Como uma espécie de castigo simbólico, o filme surgiu na maior parte dos mercados com um título que sugeria uma continuação do trabalho que Morrissey tinha desenvolvido, em Nova Iorque, com Andy Warhol. A saber: Andy Warhol’s Flesh for Frankenstein. Porquê castigo? Porque, rezam as crónicas, Warhol se limitara a fazer uma visita de cortesia durante a rodagem, em Roma, nos estúdios da Cinecittà. Carne para Frankenstein não era, de modo algum, um prolongamento da colaboração que gerara a lendária trilogia realizada por Morrissey, com chancela de Warhol: Flesh / O Prostituto (1968), Trash / O Vício (1970) e Heat / O Cio (1972), sempre com a presença emblemática de Joe Dallessandro.

A história de tudo isto complica-se a partir de 2012, um quarto de século depois da morte de Warhol, quando Morrissey, numa entrevista a Sam Weisberg (Bright Lights Film Journal), veio dizer que ele era o verdadeiro autor dos filmes feitos sob a égide de Warhol - recorde-se um dos títulos fundadores da sua colaboração, Chelsea Girls (1966), sintoma de um certo gosto da irrisão que pontuou uma época de muitas e contraditórias convulsões culturais.

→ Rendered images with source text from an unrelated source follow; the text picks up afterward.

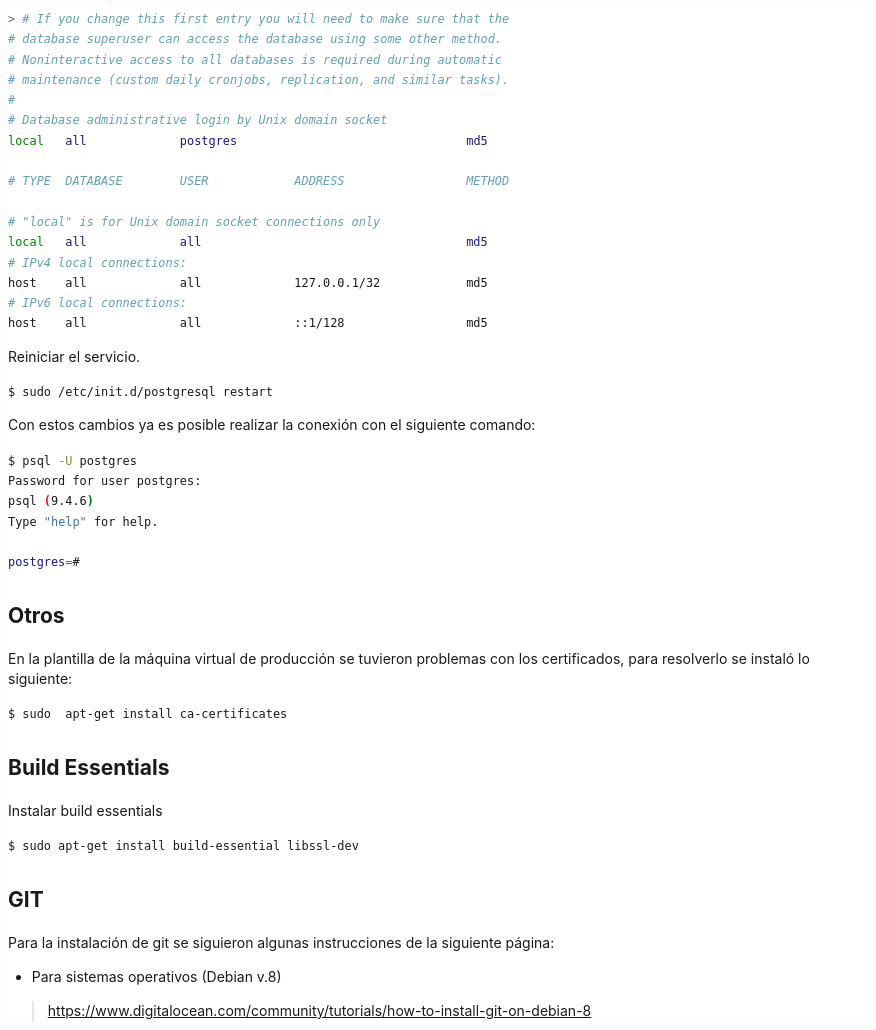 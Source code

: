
 ```sh
> # If you change this first entry you will need to make sure that the
# database superuser can access the database using some other method.
# Noninteractive access to all databases is required during automatic
# maintenance (custom daily cronjobs, replication, and similar tasks).
#
# Database administrative login by Unix domain socket
local   all             postgres                                md5

# TYPE  DATABASE        USER            ADDRESS                 METHOD

# "local" is for Unix domain socket connections only
local   all             all                                     md5
# IPv4 local connections:
host    all             all             127.0.0.1/32            md5
# IPv6 local connections:
host    all             all             ::1/128                 md5
```
Reiniciar el servicio.
```sh
$ sudo /etc/init.d/postgresql restart
```
Con estos cambios ya es posible realizar la conexión con el siguiente comando:
```sh
$ psql -U postgres
Password for user postgres:
psql (9.4.6)
Type "help" for help.

postgres=#
```

## Otros

En la plantilla de la máquina virtual de producción se tuvieron problemas con los certificados, para resolverlo se instaló lo siguiente:

```sh
$ sudo  apt-get install ca-certificates
```

## Build Essentials
Instalar build essentials
```sh
$ sudo apt-get install build-essential libssl-dev
```

## GIT
Para la instalación de git se siguieron algunas instrucciones de la siguiente página:

- Para sistemas operativos (Debian v.8)
> https://www.digitalocean.com/community/tutorials/how-to-install-git-on-debian-8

Para lá da revolta de Morrissey contra Warhol, estes são objetos cinematográficos que nos ajudam a conhecer as transformações dos corpos (logo também das suas representações) num tempo ainda distante dos artifícios figurativos instaurados pelo digital. Um ano depois de Carne para Frankenstein, a mesma equipa realizaria Blood for Dracula / Sangue Virgem para Drácula, renovando a nossa perplexidade face ao que era, ou poderia ser, um novo realismo tecido de sarcasmo. Eis uma doença narrativa de que nunca mais nos curámos.